GitHub - loomts/ipfs-cluster: Pinset orchestration for IPFS

IPFS Cluster(Erasure Coding Support)

Warning

This project is in progress.

Motivation

IPFS-Cluster is a good project for data orchestration on IPFS. But it does not support erasure coding, which means that we need to use multiple memory for fault tolerance. But it can be solved by adding a Reed-Solomon module. See discuss.

Overview

This work can be divided into three parts.

Data Addition: First is obtain data. Since data can only be accessed once, use DAGService.Get get the block data and send it to Erasure module during MerkleDAG traversal. Once Erasure module receives enough data shards, it use ReedSolomon encodes parity shards and send them to adder. Then adder reuses single/dag_service add them to IPFS as several individual files.
Shard Allocation: We need to decide which nodes are suitable to each shard. The implementation ensures that each shard only will store by one peer when added(but allocation may change when shard broken and recovery), and each peer of IPFS have same change to store data or parity. See DefaultECAllocate for details. After determining allocation of shards, we use the RPC Call IPFSConnector.BlockStream to send blocks, and Cluster.Pin to pin remotely or locally.
Data Recovery: We use clusterPin store the cid of data and parity shards as well as the size of data shards. During reconstruction, we set one minute as timeout and attempt to retrieve data and parity shards separately. If some shards are broken, we finally use ReedSolomon module to reconstruct and repin the file. However, ReedSolomon has a limit, only the sum of the number of existing data shards and party shards needs to greater than total data shards, can we reconstruct all data shards and piece together the complete data.

Usage

It's exactly the same as ipfs cluster. First, we need to start the IPFS daemon and the IPFS cluster daemon, and then interact with the IPFS cluster daemon through ipfs-cluster-ctl. See documentation

The only difference is that each binary executable needs to be replaced.

scripts

# copy to ~/.bashrc || ~/.zshrc 

alias dctl="$GOPATH/src/ipfs-cluster/cmd/ipfs-cluster-ctl/ipfs-cluster-ctl"
alias dfollow="$GOPATH/src/ipfs-cluster/cmd/ipfs-cluster-follow/ipfs-cluster-follow"
alias dservice="$GOPATH/src/ipfs-cluster/cmd/ipfs-cluster-service/ipfs-cluster-service"
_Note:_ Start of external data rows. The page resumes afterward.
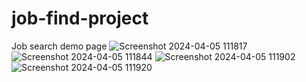 # job-find-project
 Job search demo page
![Screenshot 2024-04-05 111817](https://github.com/Tanvipatel28/job-find-project/assets/155800966/71ef6871-207e-47f8-8e01-0120ebd57cd4)
![Screenshot 2024-04-05 111844](https://github.com/Tanvipatel28/job-find-project/assets/155800966/8a75198f-3539-4049-b96f-7eba3240807d)
![Screenshot 2024-04-05 111902](https://github.com/Tanvipatel28/job-find-project/assets/155800966/7ab0d633-81eb-4b1b-97ec-c065357d1de3)
![Screenshot 2024-04-05 111920](https://github.com/Tanvipatel28/job-find-project/assets/155800966/cb4bac73-5d24-4520-96fe-eeb4b04703b9)
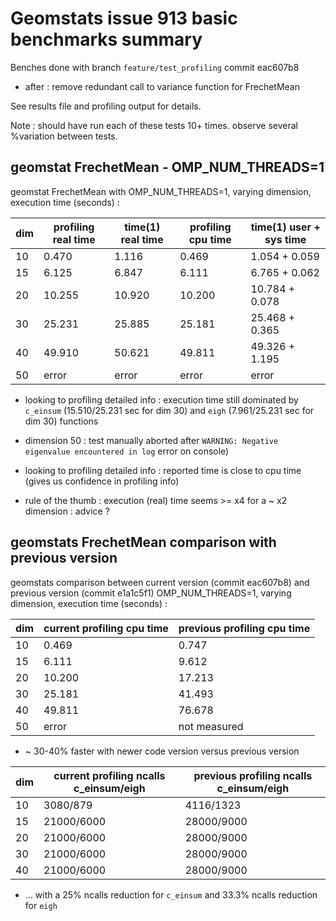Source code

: # Geomstats issue 913 basic benchmarks summary

Benches done with branch `feature/test_profiling` commit eac607b8
* after : remove redundant call to variance function for FrechetMean

See results file and profiling output for details.

Note : should have run each of these tests 10+ times. observe several %variation between tests.

## geomstat FrechetMean - OMP_NUM_THREADS=1

geomstat FrechetMean with OMP_NUM_THREADS=1, varying dimension, execution time (seconds) :

| dim | profiling real time | time(1) real time | profiling cpu time | time(1) user + sys time |
| --- | ------------------- | ----------------- | ------------------ | ----------------------- |
| 10  | 0.470               | 1.116             | 0.469              | 1.054 + 0.059           |
| 15  | 6.125               | 6.847             | 6.111              | 6.765 + 0.062           |
| 20  | 10.255              | 10.920            | 10.200             | 10.784 + 0.078          |
| 30  | 25.231              | 25.885            | 25.181             | 25.468 + 0.365          |
| 40  | 49.910              | 50.621            | 49.811             | 49.326 + 1.195          |
| 50  | error               | error             | error              | error                   |


* looking to profiling detailed info : execution time still dominated by `c_einsum` (15.510/25.231 sec for dim 30) and `eigh` (7.961/25.231 sec for dim 30) functions

* dimension 50 : test manually aborted after `WARNING: Negative eigenvalue encountered in log` error on console)
* looking to profiling detailed info : reported time is close to cpu time (gives us confidence in profiling info)

* rule of the thumb : execution (real) time seems >= x4 for a ~ x2 dimension : advice ?


## geomstats FrechetMean comparison with previous version

geomstats comparison between current version (commit eac607b8) and previous version (commit e1a1c5f1) OMP_NUM_THREADS=1, varying dimension, execution time (seconds) :

| dim | current profiling cpu time | previous profiling cpu time |
| --- | -------------------------- | --------------------------- |
| 10  | 0.469                      | 0.747                       |
| 15  | 6.111                      | 9.612                       |
| 20  | 10.200                     | 17.213                      |
| 30  | 25.181                     | 41.493                      |
| 40  | 49.811                     | 76.678                      |
| 50  | error                      | not measured                |

* ~ 30-40% faster with newer code version versus previous version

| dim | current profiling ncalls c_einsum/eigh | previous profiling ncalls c_einsum/eigh |
| --- | -------------------------------------- | --------------------------------------- |
| 10  | 3080/879                               | 4116/1323                               |
| 15  | 21000/6000                             | 28000/9000                              |
| 20  | 21000/6000                             | 28000/9000                              |
| 30  | 21000/6000                             | 28000/9000                              |
| 40  | 21000/6000                             | 28000/9000                              |

* ... with a 25% ncalls reduction for `c_einsum` and 33.3% ncalls reduction for `eigh`

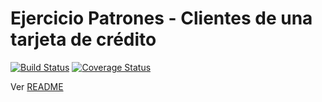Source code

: # Ejercicio Patrones - Clientes de una tarjeta de crédito

[![Build Status](https://travis-ci.com/uqbar-project/eg-tarjeta-credito-xtend.svg?branch=if)](https://travis-ci.com/uqbar-project/eg-tarjeta-credito-xtend) [![Coverage Status](https://coveralls.io/repos/github/uqbar-project/eg-tarjeta-credito-xtend/badge.svg?branch=if&service=github)](https://coveralls.io/github/uqbar-project/eg-tarjeta-credito-xtend?branch=if&service=github)

Ver [README](https://github.com/uqbar-project/eg-tarjeta-credito-xtend/blob/master/README.md)

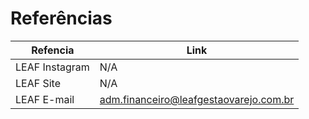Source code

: # Referências

Refencia | Link
--- | --- 
LEAF Instagram | N/A
LEAF Site | N/A
LEAF E-mail | adm.financeiro@leafgestaovarejo.com.br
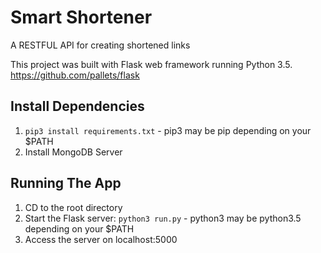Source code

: # Smart Shortener
A RESTFUL API for creating shortened links

This project was built with Flask web framework running Python 3.5. 
https://github.com/pallets/flask

## Install Dependencies
1. `pip3 install requirements.txt` - pip3 may be pip depending on your $PATH
2. Install MongoDB Server

## Running The App
1. CD to the root directory
2. Start the Flask server: `python3 run.py` - python3 may be python3.5 depending on your $PATH
3. Access the server on localhost:5000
alias fctl="$GOPATH/src/ipfs-cluster/cmd/ipfs-cluster-ctl/ipfs-cluster-ctl --host /unix/$HOME/.ipfs-cluster-follow/ali/api-socket" #Communicate with the ipfs-cluster-follow

alias cctl="ipfs-cluster-ctl"
alias cfollow="ipfs-cluster-follow"
alias cservice="ipfs-cluster-service"

export GOLOG_LOG_LEVEL="info,subsystem1=warn,subsystem2=debug" # github.com/ipfs/go-log set log level

# fastly start the cluster using Docker
alias dctlmake='
cd $GOPATH/src/ipfs-cluster/cmd/ipfs-cluster-ctl && make
cd $GOPATH/src/ipfs-cluster

docker build -t ipfs-cluster-erasure -f Dockerfile-erasure .
docker-compose -f docker-compose-erasure.yml up -d

docker logs -f cluster0
'

# little change may let test fail
dctltest() {
  cd $GOPATH/src/ipfs-cluster
  make cmd/ipfs-cluster-ctl
  docker build -t ipfs-cluster-erasure -f Dockerfile-erasure .
  docker-compose -f docker-compose-erasure.yml up -d
  sleep 10

  # QmSxdRX48W7PeS4uNEmhcx4tAHt7rzjHWBwLHetefZ9AvJ is the cid of tmpfile
  ci="QmSxdRX48W7PeS4uNEmhcx4tAHt7rzjHWBwLHetefZ9AvJ"
  dctl pin rm $ci

  seq 1 250000 > tmpfile
  dctl add tmpfile -n tmpfile --erasure --shard-size 512000 # --data-shards 4 --parity-shards 2

  # find frist peer no equal cluster0 and store sharding data
  # awk '$1 == 1 && $2 != 0 {print $2}' means that find the peer that store one shard and it's id not cluster0(cluster0 expose port)
  x=$(dctl status --filter pinned | grep -A 2 tmpfile | awk -F'cluster' '{print $2}' | awk '{print $1}' | sort | uniq -c | awk '$1 == 3 && $2 != 0 {print $2}' | head -n 1)
  docker stop "cluster$x" "ipfs$x"

  dctl ipfs gc # clean ipfs cache
  sleep 5

  dctl ecget $ci
  diff $ci tmpfile > /dev/null
  if [ $? -eq 0 ]; then
      echo "Files are identical, test pass ^^"
  else
      echo "Files are different, test fail :D"
  fi
  dctl pin rm $ci
  rm $ci
  rm tmpfile
}

P.S. If you notice no disk space left, use docker system df to check docker cache :)

ipfs-cluster-ctl new command

add <filepath> --erasure: Added file by erasure coding, build ipfs-cluster-ctl and type ipfs-cluster-ctl add -h for details.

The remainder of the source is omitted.